Duty of care problems for fleet managers

So while having a grey fleet enables a business to have a cost-effective and flexible fleet available, it also offers a number of complex issues that the business does not control.

The RAC spokesman added: “When a staff member drives for a business appointment in their car, they’re actually in the firm’s duty of care.”

This means that health and safety legislation applies equally to those employees making work-related trips regardless of who owns the vehicle they are in.

This also means that fleet managers will have to prove that these grey fleet vehicles come under the same safety policies and risk assessments as their normal company vehicles do.

Eye tests and free tools for running a vehicle fleet

Another issue that goes unnoticed is that firms should insist that drivers have regular eye tests. According to the eyecare firm Specsavers, around a third of business drivers would fail an eye test and around 40% haven’t had an eye test for at least two years.

While large firms with big fleets to run may find the issue of implementing their legal obligations relatively easy, that might not be the same for small and medium-size businesses.
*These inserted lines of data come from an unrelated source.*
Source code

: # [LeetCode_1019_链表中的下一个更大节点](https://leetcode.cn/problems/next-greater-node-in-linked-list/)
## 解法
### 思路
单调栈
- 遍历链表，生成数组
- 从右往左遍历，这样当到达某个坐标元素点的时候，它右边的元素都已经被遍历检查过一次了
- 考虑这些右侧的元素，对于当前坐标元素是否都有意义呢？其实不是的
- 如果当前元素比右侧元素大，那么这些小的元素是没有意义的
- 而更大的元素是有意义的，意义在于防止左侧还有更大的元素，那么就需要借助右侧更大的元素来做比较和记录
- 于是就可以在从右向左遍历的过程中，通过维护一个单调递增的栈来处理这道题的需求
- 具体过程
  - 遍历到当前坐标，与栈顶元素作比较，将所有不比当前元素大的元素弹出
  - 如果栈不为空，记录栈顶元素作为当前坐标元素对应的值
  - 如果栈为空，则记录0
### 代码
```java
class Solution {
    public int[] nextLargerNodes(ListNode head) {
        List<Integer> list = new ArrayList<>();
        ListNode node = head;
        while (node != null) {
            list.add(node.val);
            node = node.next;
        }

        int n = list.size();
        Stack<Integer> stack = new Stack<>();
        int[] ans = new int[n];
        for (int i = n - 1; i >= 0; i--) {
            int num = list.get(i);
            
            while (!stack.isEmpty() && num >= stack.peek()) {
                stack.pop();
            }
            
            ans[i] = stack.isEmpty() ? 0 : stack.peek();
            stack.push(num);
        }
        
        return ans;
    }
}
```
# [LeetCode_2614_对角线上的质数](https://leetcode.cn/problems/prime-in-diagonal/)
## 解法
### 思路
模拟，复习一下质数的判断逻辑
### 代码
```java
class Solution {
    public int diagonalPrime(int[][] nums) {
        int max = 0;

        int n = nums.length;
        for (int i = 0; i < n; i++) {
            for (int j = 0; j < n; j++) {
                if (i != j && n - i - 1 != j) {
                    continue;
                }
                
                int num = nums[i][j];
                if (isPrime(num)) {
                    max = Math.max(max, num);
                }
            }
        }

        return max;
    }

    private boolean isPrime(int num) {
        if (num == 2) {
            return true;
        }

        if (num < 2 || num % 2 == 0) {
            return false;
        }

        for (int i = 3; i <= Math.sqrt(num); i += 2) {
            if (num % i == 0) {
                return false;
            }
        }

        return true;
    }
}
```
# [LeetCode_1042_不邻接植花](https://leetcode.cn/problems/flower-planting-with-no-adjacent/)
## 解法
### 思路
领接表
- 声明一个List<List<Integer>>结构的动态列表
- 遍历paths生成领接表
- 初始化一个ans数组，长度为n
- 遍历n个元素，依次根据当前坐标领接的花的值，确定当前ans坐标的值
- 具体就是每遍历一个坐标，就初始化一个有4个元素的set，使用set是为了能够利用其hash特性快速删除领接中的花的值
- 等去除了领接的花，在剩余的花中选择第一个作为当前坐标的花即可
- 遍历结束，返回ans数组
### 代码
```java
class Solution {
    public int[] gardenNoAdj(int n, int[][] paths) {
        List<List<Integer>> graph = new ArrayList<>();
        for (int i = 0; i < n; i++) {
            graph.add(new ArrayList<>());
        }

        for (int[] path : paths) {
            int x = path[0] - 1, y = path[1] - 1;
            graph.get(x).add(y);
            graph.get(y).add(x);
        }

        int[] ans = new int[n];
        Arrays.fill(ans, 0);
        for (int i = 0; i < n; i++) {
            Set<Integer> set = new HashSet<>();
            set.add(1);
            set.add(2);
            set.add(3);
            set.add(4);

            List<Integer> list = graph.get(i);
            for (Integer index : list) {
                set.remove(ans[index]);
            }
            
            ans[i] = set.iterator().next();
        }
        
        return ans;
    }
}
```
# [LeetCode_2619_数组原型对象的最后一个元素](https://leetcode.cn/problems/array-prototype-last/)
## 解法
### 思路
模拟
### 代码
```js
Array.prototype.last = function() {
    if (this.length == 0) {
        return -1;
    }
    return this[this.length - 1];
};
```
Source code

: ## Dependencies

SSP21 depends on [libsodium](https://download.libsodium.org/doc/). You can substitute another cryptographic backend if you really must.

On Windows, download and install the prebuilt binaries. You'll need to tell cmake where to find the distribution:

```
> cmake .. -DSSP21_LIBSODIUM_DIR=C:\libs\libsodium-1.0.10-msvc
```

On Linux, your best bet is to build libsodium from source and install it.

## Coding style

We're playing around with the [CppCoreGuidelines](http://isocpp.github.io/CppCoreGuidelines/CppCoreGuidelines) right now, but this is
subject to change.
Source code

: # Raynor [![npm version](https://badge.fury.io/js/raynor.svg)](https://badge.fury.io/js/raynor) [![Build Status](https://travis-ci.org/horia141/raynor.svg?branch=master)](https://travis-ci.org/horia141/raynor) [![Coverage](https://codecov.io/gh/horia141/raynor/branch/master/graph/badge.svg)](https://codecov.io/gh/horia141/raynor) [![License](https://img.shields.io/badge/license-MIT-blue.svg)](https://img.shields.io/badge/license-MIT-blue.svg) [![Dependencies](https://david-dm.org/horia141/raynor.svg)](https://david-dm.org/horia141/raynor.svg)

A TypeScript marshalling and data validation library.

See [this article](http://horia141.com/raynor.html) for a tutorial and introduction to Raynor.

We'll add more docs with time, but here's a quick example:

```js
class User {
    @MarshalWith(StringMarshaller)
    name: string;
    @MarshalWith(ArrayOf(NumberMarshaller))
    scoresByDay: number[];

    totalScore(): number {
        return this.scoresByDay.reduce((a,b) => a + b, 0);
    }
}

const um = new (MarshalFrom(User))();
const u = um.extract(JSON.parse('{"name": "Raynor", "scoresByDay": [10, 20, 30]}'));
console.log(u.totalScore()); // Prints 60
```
The road safety charity Brake offers small firms practical tools that are easy to implement and could possibly save lives.

They also offer a number of free resources, including a guide on how a small business can implement fleet safety and how to manage road risk.

Everyone, drivers and fleet managers alike, should appreciate that while our roads become ever busier with more vehicles, our roads are becoming safer.

The number of KSI on UK’s roads falls

The DfT has revealed that the number of people killed on roads in the UK is now at its lowest level since 1926 when records began.

In addition, the number of people who are seriously injured on our roads is also in decline though the numbers of people being hurt on motorways is rising.

This is no reason for complacency however and there’s no doubt that the introduction of safety procedures by many firms has had an impact.

Dave Richards, of AADriveTech said fleet managers should welcome the figures and be aware of the rise in injuries on motorways, the first time there’s been an increase since 2005.

He added: “The reasons for this rise are not clear yet and the motorways are statistically our safest roads, it is food for thought for those involved in driver training.”

The risk to employees has been recognised by the government which says that the cost to employers is around £2.7billion a year for employees involved in road smashes.

Risks to employees who drive regularly

There’s no doubt that in preventing crashes and scrapes, a business can benefit financially through lower insurance premiums, improved staff morale and have a better reputation on the roads. There’s also a question of reducing greatly lost time through dealing with accidents and injuries.

Now small and medium-sized firms can avoid the costly effects of crashes by using a series of free webinars, resources and events which have been launched by Brake.

Supported by the Department for Transport, they will raise awareness of the risks that come with driving for work, and the employer’s responsibility in managing those risks and how they can be managed effectively on a budget.

Ellie Pearson, who is responsible for professional engagement at the charity, said: “It’s vital for businesses with staff who drive for work to manage this risk as it is the most dangerous thing many people do at work.

“Ensuring the safety of any staff who drive for work will also deliver significant business benefits but we know small and medium firms face challenges in addressing this issue and these events and tools will give simple tried and tested steps firms can take.”



The Health and Safety Executive has a very useful document called ‘Driving at Work – Managing work-related road safety‘.

The road safety charity Brake also provides some very useful information for professional drivers and their employers.